THIS IS THE time of year when folks from around the country race up I-93 or I-89 to escape the heat and explore our Lakes Region and White Mountains. Many will gather lifelong memories spotting peregrine falcons streaking past a cliff face in the presidentials, or watching a loon diving for its next meal. Others will venture north to Berlin or Pittsburg to glimpse a majestic moose feeding on aquatic vegetation.
Granite Staters and visitors alike relish our experiences with wildlife. It is part of our shared culture and a foundation for our outdoor economy, which supports $8.7 billion in consumer spending and nearly 80,000 jobs within the state.
With so many collaborative successes over the past century led by New Hampshire’s Department of Fish and Game, it’s easy to lose sight of a much larger and more complicated biodiversity crisis right here in New Hampshire and across the country.
It took decades of hard work and collaboration among New Hampshire Audubon, Fish and Game, the U.S. Fish and Wildlife Service and an army of conservation volunteers to recover our state’s bald eagle, peregrine falcon, and osprey populations. These successes are a reminder that with the right resources and collaborative actions we can address the wildlife crisis.
Furthermore, we can prevent more wildlife from becoming endangered if we take proactive steps to conserve them before they need federal protection.
More than one-third of America’s fish and wildlife species are at heightened risk of extinction. More than 1,600 species in the United States are listed under the federal Endangered Species Act and another 150 species already are presumed extinct. State fish and wildlife agencies have identified more than 12,000 species of greatest conservation need, including the nearly 170 species in New Hampshire’s Wildlife Action Plan that need help right here, right now, including the New England cottontail, Blanding’s turtle, and roseate tern.
This is America’s part of the emerging sixth mass extinction, in which, according to a recent U.N. report, more than 1 million animal and plant species face potential extinction in the coming decades. While the causes vary in different parts of the world, in the United States, habitat loss, invasive species, disease and climate impacts are the primary factors.

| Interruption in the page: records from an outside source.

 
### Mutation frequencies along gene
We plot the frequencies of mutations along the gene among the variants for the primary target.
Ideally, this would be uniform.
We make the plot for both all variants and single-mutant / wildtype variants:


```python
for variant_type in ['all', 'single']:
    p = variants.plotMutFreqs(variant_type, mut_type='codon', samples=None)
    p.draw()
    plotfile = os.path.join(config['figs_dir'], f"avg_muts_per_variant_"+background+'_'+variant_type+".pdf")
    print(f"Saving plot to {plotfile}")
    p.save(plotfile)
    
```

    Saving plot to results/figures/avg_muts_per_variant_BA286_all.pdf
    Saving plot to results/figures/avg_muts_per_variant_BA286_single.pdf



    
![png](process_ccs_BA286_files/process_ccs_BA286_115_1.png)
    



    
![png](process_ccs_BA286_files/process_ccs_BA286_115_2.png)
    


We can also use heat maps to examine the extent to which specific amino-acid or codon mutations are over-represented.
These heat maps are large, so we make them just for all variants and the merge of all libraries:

The good news is that we can avoid the worst outcomes, if we act quickly and decisively.
As presidential candidates from both parties visit New Hampshire, the time has come for each to demonstrate an understanding of the magnitude of America’s wildlife crisis and commit to taking bold action immediately to address it.
We need only look to our iconic moose to witness the threats to wildlife species. Warmer weather and milder winters — caused by climate change — have resulted in a surge in blood-sucking winter tick populations, which have exposed New Hampshire’s moose to a living horror movie. The ticks are literally sucking the life out of our moose.
While declining moose populations have received some attention, New Hampshire’s broader wildlife crisis is much more widespread and insidious. For example, a recent University of New Hampshire study of 125 years of records shows regional declines in 14 native bee species.
Fortunately, Reps. Debbie Dingell, D-Mich., Jeff Fortenberry, R-Neb., and a bipartisan coalition of more than 60 of their colleagues (including Reps. Annie Kuster and Chris Pappas of New Hampshire), recently introduced the Recovering America’s Wildlife Act.
The legislation is built upon a simple premise: An ounce of prevention is worth a pound of cure. It is more effective and less costly to recover at-risk wildlife populations through collaboration before they require more restrictive regulatory measures.
The bill invests in proven, collaborative solutions described in State Wildlife Action Plans, such as restoring, reconnecting and improving the resilience of essential habitat, removing invasive species, eradicating diseases, and reducing toxic pollution.
While the Recovering America’s Wildlife Act will provide a critical foundation for any president to address the wildlife crisis, it’s part of a larger collaborative conservation agenda. We must redouble our efforts to restore healthy and sustainable forests to provide wildlife habitat, clean water and sustainably harvested wood products.
We must conserve our natural defenses — the wetlands, forests, streamside vegetation, and the 18 miles of coastline from Seabrook to Portsmouth—that help to protect our communities from flooding and droughts. We must reduce carbon and methane pollution in ways that do not exacerbate the wildlife crisis, such as energy efficiency, reforestation, and responsibly sited clean energy, including domestic solar and offshore wind.
Finally, we must keep nature within reach for all Americans, because time spent in the natural world makes us happier, healthier, and smarter, while inspiring future stewards of our planet — our children.
Simply put, when we save wildlife, we save ourselves. What better place than New Hampshire to make sure all candidates for president have a plan for saving America’s wildlife?